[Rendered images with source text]
• • • •
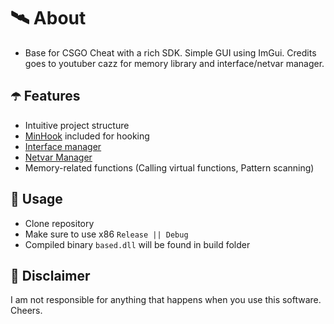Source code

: ﻿# 🛰 About
- Base for CSGO Cheat with a rich SDK. Simple GUI using ImGui. Credits goes to youtuber cazz for memory library and interface/netvar manager.

## ☂️ Features
- Intuitive project structure
- [MinHook](https://github.com/TsudaKageyu/minhook) included for hooking
- [Interface manager](https://www.youtube.com/watch?v=C0wGdwnaArA)
- [Netvar Manager](https://www.youtube.com/watch?v=VCsNZ0GRVzo)
- Memory-related functions (Calling virtual functions, Pattern scanning)

## 🌠 Usage
- Clone repository
- Make sure to use x86 `Release || Debug`
- Compiled binary `based.dll` will be found in build folder

## 🗿 Disclaimer
I am not responsible for anything that happens when you use this software. Cheers.
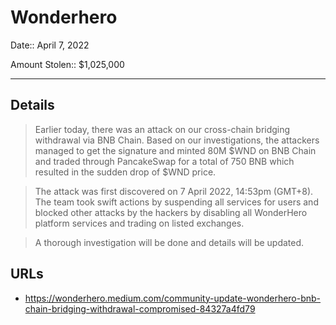 # Wonderhero

Date:: April 7, 2022

Amount Stolen:: $1,025,000


---


## Details

> Earlier today, there was an attack on our cross-chain bridging withdrawal via BNB Chain. Based on our investigations, the attackers managed to get the signature and minted 80M $WND on BNB Chain and traded through PancakeSwap for a total of 750 BNB which resulted in the sudden drop of $WND price.

> The attack was first discovered on 7 April 2022, 14:53pm (GMT+8). The team took swift actions by suspending all services for users and blocked other attacks by the hackers by disabling all WonderHero platform services and trading on listed exchanges.

> A thorough investigation will be done and details will be updated.





## URLs

- https://wonderhero.medium.com/community-update-wonderhero-bnb-chain-bridging-withdrawal-compromised-84327a4fd79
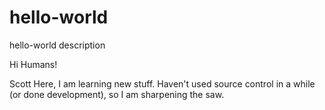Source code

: # hello-world
hello-world description

Hi Humans!

Scott Here, I am learning new stuff. Haven't used source control in a while (or done development), so I am sharpening the saw.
• • • •
INSTRUCTIONS FOR THE TASK »
Write the entries out again word for word. Omit all pictures from them.

SOLUTION FOR THIS EXERCISE »
Source code

: ﻿# 🛰 About
- Base for CSGO Cheat with a rich SDK. Simple GUI using ImGui. Credits goes to youtuber cazz for memory library and interface/netvar manager.

## ☂️ Features
- Intuitive project structure
- [MinHook](https://github.com/TsudaKageyu/minhook) included for hooking
- [Interface manager](https://www.youtube.com/watch?v=C0wGdwnaArA)
- [Netvar Manager](https://www.youtube.com/watch?v=VCsNZ0GRVzo)
- Memory-related functions (Calling virtual functions, Pattern scanning)

## 🌠 Usage
- Clone repository
- Make sure to use x86 `Release || Debug`
- Compiled binary `based.dll` will be found in build folder

## 🗿 Disclaimer
I am not responsible for anything that happens when you use this software. Cheers.
 # Wonderhero

Date:: April 7, 2022

Amount Stolen:: $1,025,000


---


## Details

> Earlier today, there was an attack on our cross-chain bridging withdrawal via BNB Chain. Based on our investigations, the attackers managed to get the signature and minted 80M $WND on BNB Chain and traded through PancakeSwap for a total of 750 BNB which resulted in the sudden drop of $WND price.

> The attack was first discovered on 7 April 2022, 14:53pm (GMT+8). The team took swift actions by suspending all services for users and blocked other attacks by the hackers by disabling all WonderHero platform services and trading on listed exchanges.

> A thorough investigation will be done and details will be updated.





## URLs

- https://wonderhero.medium.com/community-update-wonderhero-bnb-chain-bridging-withdrawal-compromised-84327a4fd79
Source code

: # hello-world
hello-world description

Hi Humans!

Scott Here, I am learning new stuff. Haven't used source control in a while (or done development), so I am sharpening the saw.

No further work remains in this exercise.